Please transcribe exactly, and only, the lines of the data below between the line holding "master (fetch first)" and the line holding "This script returns", inclusive.

+++++

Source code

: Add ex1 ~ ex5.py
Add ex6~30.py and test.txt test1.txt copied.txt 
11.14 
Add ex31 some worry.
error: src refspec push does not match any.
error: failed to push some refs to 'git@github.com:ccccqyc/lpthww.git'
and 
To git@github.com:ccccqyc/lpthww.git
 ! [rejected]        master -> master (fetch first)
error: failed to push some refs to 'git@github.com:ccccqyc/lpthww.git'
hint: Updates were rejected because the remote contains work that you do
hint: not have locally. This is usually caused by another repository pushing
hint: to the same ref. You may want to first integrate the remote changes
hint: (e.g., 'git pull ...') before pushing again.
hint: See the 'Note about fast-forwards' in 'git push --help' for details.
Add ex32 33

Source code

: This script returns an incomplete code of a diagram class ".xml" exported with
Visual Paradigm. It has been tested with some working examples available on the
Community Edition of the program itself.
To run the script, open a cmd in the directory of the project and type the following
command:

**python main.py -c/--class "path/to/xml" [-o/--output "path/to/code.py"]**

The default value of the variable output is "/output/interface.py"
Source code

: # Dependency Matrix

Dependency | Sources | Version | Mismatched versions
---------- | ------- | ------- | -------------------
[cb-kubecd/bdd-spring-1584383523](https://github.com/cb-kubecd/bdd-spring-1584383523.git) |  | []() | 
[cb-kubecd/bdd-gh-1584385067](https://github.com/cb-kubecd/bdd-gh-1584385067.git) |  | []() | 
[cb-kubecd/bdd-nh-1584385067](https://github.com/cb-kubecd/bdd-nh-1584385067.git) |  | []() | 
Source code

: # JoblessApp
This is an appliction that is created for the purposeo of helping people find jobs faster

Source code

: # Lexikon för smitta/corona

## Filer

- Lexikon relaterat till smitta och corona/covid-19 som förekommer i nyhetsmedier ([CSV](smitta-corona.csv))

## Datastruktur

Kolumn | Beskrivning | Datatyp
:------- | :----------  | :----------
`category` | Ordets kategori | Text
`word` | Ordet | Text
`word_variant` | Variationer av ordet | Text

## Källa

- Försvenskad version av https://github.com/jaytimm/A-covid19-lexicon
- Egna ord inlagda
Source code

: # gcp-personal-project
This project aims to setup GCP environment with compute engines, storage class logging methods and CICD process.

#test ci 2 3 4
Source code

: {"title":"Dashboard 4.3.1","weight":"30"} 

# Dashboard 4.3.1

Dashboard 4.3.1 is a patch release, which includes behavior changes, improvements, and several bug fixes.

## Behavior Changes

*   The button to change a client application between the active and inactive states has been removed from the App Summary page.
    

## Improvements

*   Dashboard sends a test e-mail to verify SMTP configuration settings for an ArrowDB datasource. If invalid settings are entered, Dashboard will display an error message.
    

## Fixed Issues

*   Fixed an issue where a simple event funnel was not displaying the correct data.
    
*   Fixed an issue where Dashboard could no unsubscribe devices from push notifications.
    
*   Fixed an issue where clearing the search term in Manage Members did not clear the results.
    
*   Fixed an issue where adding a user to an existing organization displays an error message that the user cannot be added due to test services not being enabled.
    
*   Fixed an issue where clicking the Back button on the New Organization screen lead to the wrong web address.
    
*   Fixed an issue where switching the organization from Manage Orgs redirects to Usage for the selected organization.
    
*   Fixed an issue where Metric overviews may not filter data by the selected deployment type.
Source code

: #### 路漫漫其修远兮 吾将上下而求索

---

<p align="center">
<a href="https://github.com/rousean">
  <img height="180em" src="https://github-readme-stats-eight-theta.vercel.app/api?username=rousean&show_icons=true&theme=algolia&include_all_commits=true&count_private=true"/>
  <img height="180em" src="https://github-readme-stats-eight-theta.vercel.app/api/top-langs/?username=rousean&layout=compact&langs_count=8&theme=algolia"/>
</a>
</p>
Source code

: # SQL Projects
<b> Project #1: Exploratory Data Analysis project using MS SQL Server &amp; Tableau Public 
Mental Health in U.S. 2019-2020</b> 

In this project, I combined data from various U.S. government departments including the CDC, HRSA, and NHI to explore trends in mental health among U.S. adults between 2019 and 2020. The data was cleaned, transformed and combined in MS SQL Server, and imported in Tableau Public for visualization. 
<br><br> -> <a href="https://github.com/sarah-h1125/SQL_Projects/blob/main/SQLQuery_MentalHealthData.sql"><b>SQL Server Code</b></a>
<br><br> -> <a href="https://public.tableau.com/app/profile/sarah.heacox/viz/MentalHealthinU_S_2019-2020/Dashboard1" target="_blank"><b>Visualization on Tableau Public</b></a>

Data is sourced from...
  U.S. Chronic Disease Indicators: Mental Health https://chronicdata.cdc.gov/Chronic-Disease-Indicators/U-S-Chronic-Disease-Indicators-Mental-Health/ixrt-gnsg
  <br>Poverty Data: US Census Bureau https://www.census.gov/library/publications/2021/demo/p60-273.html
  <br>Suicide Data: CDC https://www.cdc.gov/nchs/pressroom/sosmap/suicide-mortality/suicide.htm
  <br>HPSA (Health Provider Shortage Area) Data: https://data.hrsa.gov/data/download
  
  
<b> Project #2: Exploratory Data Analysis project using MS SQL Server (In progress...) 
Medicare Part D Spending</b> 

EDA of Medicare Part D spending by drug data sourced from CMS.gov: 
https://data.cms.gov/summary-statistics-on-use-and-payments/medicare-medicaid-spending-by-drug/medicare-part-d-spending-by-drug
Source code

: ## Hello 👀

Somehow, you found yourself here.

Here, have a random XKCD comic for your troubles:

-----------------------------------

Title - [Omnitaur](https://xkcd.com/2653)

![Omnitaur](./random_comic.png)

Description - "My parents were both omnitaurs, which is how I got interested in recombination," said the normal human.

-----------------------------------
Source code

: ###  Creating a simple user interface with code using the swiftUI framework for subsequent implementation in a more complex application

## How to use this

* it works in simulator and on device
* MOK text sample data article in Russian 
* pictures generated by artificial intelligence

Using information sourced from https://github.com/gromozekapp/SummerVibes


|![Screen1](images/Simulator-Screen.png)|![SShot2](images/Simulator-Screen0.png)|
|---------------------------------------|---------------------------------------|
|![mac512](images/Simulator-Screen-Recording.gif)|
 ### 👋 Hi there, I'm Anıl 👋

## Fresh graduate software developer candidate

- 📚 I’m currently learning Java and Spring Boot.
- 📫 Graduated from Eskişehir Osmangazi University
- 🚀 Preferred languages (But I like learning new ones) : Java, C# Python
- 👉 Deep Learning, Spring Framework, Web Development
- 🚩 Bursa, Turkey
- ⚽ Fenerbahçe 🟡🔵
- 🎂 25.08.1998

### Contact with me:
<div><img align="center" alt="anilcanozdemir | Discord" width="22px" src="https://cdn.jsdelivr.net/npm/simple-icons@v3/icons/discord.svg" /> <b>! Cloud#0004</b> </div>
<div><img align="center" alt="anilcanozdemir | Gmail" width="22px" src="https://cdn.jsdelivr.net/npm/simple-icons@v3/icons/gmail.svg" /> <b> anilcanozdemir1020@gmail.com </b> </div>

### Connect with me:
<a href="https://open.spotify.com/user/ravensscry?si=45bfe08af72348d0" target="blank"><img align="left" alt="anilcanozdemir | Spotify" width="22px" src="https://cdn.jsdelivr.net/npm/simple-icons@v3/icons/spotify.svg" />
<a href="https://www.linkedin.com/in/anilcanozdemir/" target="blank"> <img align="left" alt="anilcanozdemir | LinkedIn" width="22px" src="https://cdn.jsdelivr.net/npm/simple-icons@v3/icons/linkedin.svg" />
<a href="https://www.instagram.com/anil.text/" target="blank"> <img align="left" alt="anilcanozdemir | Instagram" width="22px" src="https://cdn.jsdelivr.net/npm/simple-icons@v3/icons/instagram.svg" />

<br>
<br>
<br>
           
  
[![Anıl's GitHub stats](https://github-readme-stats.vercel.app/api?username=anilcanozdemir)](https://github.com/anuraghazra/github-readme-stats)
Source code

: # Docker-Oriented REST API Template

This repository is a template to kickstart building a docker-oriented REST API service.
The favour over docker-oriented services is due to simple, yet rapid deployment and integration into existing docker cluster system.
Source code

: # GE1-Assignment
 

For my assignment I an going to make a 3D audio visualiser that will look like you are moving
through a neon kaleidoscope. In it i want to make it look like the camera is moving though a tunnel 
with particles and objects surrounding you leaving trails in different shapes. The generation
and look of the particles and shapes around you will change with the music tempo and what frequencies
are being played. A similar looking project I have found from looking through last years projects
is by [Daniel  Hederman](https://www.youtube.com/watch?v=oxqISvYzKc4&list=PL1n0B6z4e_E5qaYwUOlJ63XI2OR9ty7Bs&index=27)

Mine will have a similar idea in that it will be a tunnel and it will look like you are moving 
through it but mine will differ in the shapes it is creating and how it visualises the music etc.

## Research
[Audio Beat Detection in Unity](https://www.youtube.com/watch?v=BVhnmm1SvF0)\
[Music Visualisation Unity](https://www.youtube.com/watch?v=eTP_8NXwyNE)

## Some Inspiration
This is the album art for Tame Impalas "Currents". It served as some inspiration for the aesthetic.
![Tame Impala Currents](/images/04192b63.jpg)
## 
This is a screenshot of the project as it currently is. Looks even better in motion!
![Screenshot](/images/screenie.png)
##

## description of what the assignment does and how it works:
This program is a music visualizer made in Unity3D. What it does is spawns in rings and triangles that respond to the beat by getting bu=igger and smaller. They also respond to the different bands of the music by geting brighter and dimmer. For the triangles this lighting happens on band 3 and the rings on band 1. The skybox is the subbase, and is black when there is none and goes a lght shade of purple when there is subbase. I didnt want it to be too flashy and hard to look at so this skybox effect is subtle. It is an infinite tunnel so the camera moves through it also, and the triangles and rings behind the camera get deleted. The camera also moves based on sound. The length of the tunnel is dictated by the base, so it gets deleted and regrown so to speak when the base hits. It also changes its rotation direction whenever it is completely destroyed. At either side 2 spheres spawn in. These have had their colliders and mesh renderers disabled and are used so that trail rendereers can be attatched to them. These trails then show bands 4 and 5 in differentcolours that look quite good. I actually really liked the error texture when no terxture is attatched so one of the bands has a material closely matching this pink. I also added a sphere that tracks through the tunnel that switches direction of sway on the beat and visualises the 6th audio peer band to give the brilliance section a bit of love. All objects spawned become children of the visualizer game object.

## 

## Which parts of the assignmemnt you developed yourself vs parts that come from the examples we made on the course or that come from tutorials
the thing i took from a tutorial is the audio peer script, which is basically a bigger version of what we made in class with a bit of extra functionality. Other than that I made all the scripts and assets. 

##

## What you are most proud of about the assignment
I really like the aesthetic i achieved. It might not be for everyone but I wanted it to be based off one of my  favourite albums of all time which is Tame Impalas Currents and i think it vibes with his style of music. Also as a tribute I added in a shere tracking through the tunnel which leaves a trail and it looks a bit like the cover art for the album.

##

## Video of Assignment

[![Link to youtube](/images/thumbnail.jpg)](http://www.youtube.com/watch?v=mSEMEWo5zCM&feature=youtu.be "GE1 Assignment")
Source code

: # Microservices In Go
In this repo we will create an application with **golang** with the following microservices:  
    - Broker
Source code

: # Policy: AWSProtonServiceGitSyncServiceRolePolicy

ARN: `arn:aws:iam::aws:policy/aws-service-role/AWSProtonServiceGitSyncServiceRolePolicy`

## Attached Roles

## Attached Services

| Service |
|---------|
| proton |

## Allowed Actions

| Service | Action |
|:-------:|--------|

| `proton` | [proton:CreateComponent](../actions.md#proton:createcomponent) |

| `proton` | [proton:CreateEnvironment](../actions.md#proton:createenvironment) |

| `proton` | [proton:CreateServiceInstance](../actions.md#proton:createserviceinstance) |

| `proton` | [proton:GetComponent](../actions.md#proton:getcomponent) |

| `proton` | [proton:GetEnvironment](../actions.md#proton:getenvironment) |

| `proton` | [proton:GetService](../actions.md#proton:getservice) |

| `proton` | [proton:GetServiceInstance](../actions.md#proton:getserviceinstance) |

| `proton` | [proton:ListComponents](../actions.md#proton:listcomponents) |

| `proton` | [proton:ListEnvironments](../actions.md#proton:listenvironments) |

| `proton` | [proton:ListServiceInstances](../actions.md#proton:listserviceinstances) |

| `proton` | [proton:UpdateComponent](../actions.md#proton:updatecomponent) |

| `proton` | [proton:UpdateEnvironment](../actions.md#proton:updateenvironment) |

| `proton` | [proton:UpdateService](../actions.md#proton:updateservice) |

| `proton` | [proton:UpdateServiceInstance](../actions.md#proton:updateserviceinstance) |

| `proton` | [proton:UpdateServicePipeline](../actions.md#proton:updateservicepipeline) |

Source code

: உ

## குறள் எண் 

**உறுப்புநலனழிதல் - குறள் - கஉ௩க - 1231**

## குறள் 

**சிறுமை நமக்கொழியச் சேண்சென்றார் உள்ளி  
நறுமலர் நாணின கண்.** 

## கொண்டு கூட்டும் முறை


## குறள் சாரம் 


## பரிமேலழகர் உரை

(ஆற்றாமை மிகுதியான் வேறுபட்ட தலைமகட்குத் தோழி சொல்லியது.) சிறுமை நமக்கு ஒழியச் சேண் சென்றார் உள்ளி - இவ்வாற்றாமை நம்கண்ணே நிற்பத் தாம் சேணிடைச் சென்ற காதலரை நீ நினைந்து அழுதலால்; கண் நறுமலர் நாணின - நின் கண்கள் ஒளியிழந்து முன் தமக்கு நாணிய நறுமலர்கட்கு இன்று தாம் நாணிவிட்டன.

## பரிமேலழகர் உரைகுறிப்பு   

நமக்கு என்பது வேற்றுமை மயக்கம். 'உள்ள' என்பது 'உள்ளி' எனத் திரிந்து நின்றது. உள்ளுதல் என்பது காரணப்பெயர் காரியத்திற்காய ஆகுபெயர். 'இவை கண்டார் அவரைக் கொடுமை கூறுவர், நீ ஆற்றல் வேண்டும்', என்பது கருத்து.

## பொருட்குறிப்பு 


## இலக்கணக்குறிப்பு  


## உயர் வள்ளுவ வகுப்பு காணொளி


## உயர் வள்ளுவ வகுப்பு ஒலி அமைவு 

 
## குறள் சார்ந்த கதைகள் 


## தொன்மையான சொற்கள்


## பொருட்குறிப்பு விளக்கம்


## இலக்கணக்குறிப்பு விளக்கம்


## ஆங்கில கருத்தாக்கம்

+++++

RESULT OF THE TASK:
 ! [rejected]        master -> master (fetch first)
error: failed to push some refs to 'git@github.com:ccccqyc/lpthww.git'
hint: Updates were rejected because the remote contains work that you do
hint: not have locally. This is usually caused by another repository pushing
hint: to the same ref. You may want to first integrate the remote changes
hint: (e.g., 'git pull ...') before pushing again.
hint: See the 'Note about fast-forwards' in 'git push --help' for details.
Add ex32 33

Source code

: This script returns an incomplete code of a diagram class ".xml" exported with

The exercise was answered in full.